I am going all out here on this one, lol. God designed sex in marriage to be a beautiful thing. Before our separation, for me at least, it wasn't. I was left feeling unfulfilled every time, which probably lead to my lack of interest of lovemaking, because with me not getting a release, it wasn't really love IMO. While we were separated, I was reading some books that changed my outlook at things. They helped me to see that Love is a verb, an action word, like Nike's "Just do it", that is what I had to do, to please my husband.
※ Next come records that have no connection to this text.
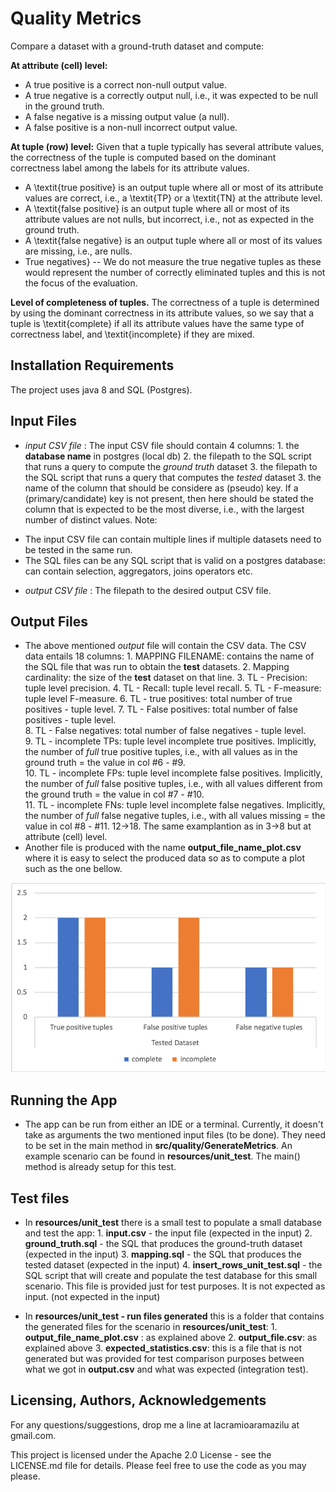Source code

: # Quality Metrics 

Compare a dataset with a ground-truth dataset and compute:

__At attribute (cell) level:__
* A true positive is a correct  non-null output value.
* A true negative is a correctly output null, i.e., it was expected to be null in the ground truth.
* A false negative is a missing output value (a null).
* A false positive is a non-null incorrect output value.


__At tuple (row) level:__
Given that a tuple typically has several attribute values, the correctness of the tuple is computed based on the dominant correctness label among the labels for its attribute values.
* A \textit{true positive} is an output tuple where all or most of its attribute values are correct, i.e., a \textit{TP} or a \textit{TN} at the attribute level.
* A \textit{false positive} is an output tuple where all or most of its attribute values are not nulls, but incorrect, i.e., not as expected in the ground truth.
* A \textit{false negative} is an output tuple where all or most of its values are missing, i.e., are nulls. 
* True negatives} -- We do not measure the true negative tuples as these would represent the number of correctly eliminated tuples and this is not the focus of the evaluation.

__Level of completeness of tuples.__
The correctness of a tuple is determined by using the dominant correctness in its attribute values, so we say that a tuple is \textit{complete} if all its attribute values have the same type of correctness label, and \textit{incomplete} if they are mixed.

## Installation Requirements

The project uses java 8 and SQL (Postgres). 

## Input Files

* _input CSV file_ : The input CSV file should contain 4 columns: 
                    1. the __database name__ in postgres (local db)
                    2. the filepath to the SQL script that runs a query to compute the *ground truth* dataset
                    3. the filepath to the SQL script that runs a query that computes the *tested* dataset
                    3. the name of the column that should be considere as (pseudo) key. If a (primary/candidate) key is not present, then here should be stated the column that is expected to be the most diverse, i.e., with the largest number of distinct values.
Note:

- The input CSV file can contain multiple lines if multiple datasets need to be tested in the same run. 
- The SQL files can be any SQL script that is valid on a postgres database: can contain selection, aggregators, joins operators etc.


* _output CSV file_ : The filepath to the desired output CSV file.



## Output Files

* The above mentioned _output_ file will contain the CSV data. The CSV data entails 18 columns:
        1. MAPPING FILENAME: contains the name of the SQL file that was run to obtain the __test__  datasets.
        2. Mapping cardinality: the size of the __test__  dataset on that line.
        3. TL - Precision: tuple level precision.
        4. TL - Recall: tuple level recall.
        5. TL - F-measure: tuple level F-measure.
        6. TL - true positives: total number of true positives - tuple level.
        7. TL - False positives: total number of false positives - tuple level.	 
        8. TL - False negatives: total number of false negatives - tuple level.	 
        9. TL - incomplete TPs: tuple level incomplete true positives. Implicitly, the number of *full* true positive tuples, i.e., with all values as in the ground truth = the value in col #6 - #9.	 
        10. TL - incomplete FPs: tuple level incomplete false positives. Implicitly, the number of *full* false positive tuples, i.e., with all values different from the ground truth = the value in col #7 - #10.	 	 
        11. TL - incomplete FNs: tuple level incomplete false negatives. Implicitly, the number of *full* false negative tuples, i.e., with all values missing = the value in col #8 - #11.	
        12->18. The same examplantion as in 3->8 but at attribute (cell) level. 	 
* Another file is produced with the name __output_file_name_plot.csv__ where it is easy to select the produced data so as to compute a plot such as the one bellow.

![Plot example for measuring complete/incomplete tuples in the tested dataset](plot_example.png)

## Running the App

* The app can be run from either an IDE or a terminal. Currently, it doesn't take as arguments the two mentioned input files (to be done). They need to be set in the main method in __src/quality/GenerateMetrics__. 
An example scenario can be found in __resources/unit_test__. The main() method is already setup for this test.

## Test files 

* In __resources/unit_test__ there is a small test to populate a small database and test the app:
        1. __input.csv__ - the input file (expected in the input)
        2. __ground_truth.sql__ - the SQL that produces the ground-truth dataset (expected in the input)
        3. __mapping.sql__ - the SQL that produces the tested dataset (expected in the input)
        4. __insert_rows_unit_test.sql__ - the SQL script that will create and populate the test database for this small scenario. This file is provided just for test purposes. It is not expected as input. (not expected in the input)

* In __resources/unit_test - run files generated__  this is a folder that contains the generated files for the scenario in __resources/unit_test__:
        1. __output_file_name_plot.csv__ : as explained above
        2. __output_file.csv__: as explained above
        3. __expected_statistics.csv__: this is a file that is not generated but was provided for test comparison purposes between what we got in __output.csv__ and what was expected (integration test).

## Licensing, Authors, Acknowledgements

For any questions/suggestions, drop me a line at lacramioaramazilu at gmail.com.  

This project is licensed under the Apache 2.0 License - see the LICENSE.md file for details. Please feel free to use the code as you may please.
By pleasing Jeff, I would in the end, somehow, be able to be pleased as well. I was also praying for help in that area, because I figured if anything was going to help me with that, God would be able to of course! he has answered my prayer 7x70, if you get my meaning! We even sneak them, just because! And now, I get a release like never before, God has really truly blessed us!
Last week, a wrench was thrown in the works. Last Monday, I woke up with my right leg being numb to the touch, and through the week, it slowly grew up my right side stopping right below my shoulder. Then it went from just being numb, to also being sensitive to temperature and touch, and it wasn't just on the outside, if you get me. That was the worst of it! Last Thursday, we were ML, and all I could do was cry, it hurt so much. I kept it quiet so that Jeff wouldn't notice I hoped, but when he released, and was just holding me, he asked how bad it was, because he could tell it hurt and he had known I was crying. I told him I dealt with the pain, so he could fly, and he said I shouldn't have, that I should have said something.
With the way things were int he past, I really don't need something like this coming between us now. Since that night, I have been praying, since I still have been having pain and weakness on that side. I prayed for strength to endure and to be able to continue to please my husband. God has granted my request.
I still await the results of blood work done at the ER on Friday. Hopefully no news is good news, right?